BEGIN EXTRACTED DATA

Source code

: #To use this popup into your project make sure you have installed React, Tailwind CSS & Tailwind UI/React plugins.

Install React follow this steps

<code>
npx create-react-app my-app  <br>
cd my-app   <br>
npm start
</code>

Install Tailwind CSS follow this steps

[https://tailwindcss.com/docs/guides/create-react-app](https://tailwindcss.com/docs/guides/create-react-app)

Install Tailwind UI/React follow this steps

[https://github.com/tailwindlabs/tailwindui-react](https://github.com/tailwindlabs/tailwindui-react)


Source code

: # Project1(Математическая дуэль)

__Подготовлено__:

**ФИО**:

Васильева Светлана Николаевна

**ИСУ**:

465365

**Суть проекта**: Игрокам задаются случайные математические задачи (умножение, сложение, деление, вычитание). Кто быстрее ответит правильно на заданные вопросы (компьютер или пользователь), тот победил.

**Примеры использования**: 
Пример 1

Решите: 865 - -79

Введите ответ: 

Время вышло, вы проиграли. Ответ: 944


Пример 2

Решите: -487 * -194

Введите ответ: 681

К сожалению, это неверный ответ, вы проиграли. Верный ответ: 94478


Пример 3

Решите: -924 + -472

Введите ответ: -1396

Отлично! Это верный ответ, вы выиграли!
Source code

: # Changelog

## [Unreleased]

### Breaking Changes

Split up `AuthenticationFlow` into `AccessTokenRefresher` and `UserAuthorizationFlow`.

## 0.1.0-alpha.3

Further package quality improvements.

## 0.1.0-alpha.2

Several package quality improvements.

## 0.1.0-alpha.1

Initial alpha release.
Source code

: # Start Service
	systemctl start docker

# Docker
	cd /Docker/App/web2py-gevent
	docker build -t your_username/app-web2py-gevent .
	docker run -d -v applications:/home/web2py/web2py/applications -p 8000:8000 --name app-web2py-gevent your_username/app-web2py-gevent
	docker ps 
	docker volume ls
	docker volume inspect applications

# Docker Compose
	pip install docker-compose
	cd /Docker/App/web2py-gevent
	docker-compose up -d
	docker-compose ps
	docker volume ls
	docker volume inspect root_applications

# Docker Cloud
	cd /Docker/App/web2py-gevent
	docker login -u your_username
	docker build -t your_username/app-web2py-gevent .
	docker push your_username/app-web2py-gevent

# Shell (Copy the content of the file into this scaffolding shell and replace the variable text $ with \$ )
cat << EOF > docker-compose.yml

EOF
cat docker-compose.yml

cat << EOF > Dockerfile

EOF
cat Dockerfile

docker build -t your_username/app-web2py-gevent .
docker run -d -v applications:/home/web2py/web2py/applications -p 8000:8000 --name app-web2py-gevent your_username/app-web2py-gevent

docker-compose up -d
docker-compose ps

END EXTRACTED DATA

_WHAT NEEDS TO BE DONE_
Every single line of the data above must be set down again exactly.

_RESPONSE AREA_
Source code

: #To use this popup into your project make sure you have installed React, Tailwind CSS & Tailwind UI/React plugins.

Install React follow this steps

<code>
npx create-react-app my-app  <br>
cd my-app   <br>
npm start
</code>

Install Tailwind CSS follow this steps

[https://tailwindcss.com/docs/guides/create-react-app](https://tailwindcss.com/docs/guides/create-react-app)

Install Tailwind UI/React follow this steps

[https://github.com/tailwindlabs/tailwindui-react](https://github.com/tailwindlabs/tailwindui-react)


Source code

: # Project1(Математическая дуэль)

__Подготовлено__:

**ФИО**:

Васильева Светлана Николаевна

**ИСУ**:

465365

**Суть проекта**: Игрокам задаются случайные математические задачи (умножение, сложение, деление, вычитание). Кто быстрее ответит правильно на заданные вопросы (компьютер или пользователь), тот победил.

**Примеры использования**: 
Пример 1

Решите: 865 - -79

Введите ответ: 

Время вышло, вы проиграли. Ответ: 944


Пример 2

Решите: -487 * -194

Введите ответ: 681

К сожалению, это неверный ответ, вы проиграли. Верный ответ: 94478


Пример 3

Решите: -924 + -472

Введите ответ: -1396

Отлично! Это верный ответ, вы выиграли!
Source code

: # Changelog

## [Unreleased]

### Breaking Changes

Split up `AuthenticationFlow` into `AccessTokenRefresher` and `UserAuthorizationFlow`.

## 0.1.0-alpha.3

Further package quality improvements.

## 0.1.0-alpha.2

Several package quality improvements.

## 0.1.0-alpha.1

Initial alpha release.
Source code

: # Start Service
	systemctl start docker

# Docker
	cd /Docker/App/web2py-gevent
	docker build -t your_username/app-web2py-gevent .
	docker run -d -v applications:/home/web2py/web2py/applications -p 8000:8000 --name app-web2py-gevent your_username/app-web2py-gevent
	docker ps 
	docker volume ls
	docker volume inspect applications

# Docker Compose
	pip install docker-compose
	cd /Docker/App/web2py-gevent
	docker-compose up -d
	docker-compose ps
	docker volume ls
	docker volume inspect root_applications

# Docker Cloud
	cd /Docker/App/web2py-gevent
	docker login -u your_username
	docker build -t your_username/app-web2py-gevent .
	docker push your_username/app-web2py-gevent

# Shell (Copy the content of the file into this scaffolding shell and replace the variable text $ with \$ )
cat << EOF > docker-compose.yml

EOF
cat docker-compose.yml

cat << EOF > Dockerfile

EOF
cat Dockerfile

docker build -t your_username/app-web2py-gevent .
docker run -d -v applications:/home/web2py/web2py/applications -p 8000:8000 --name app-web2py-gevent your_username/app-web2py-gevent

docker-compose up -d
docker-compose ps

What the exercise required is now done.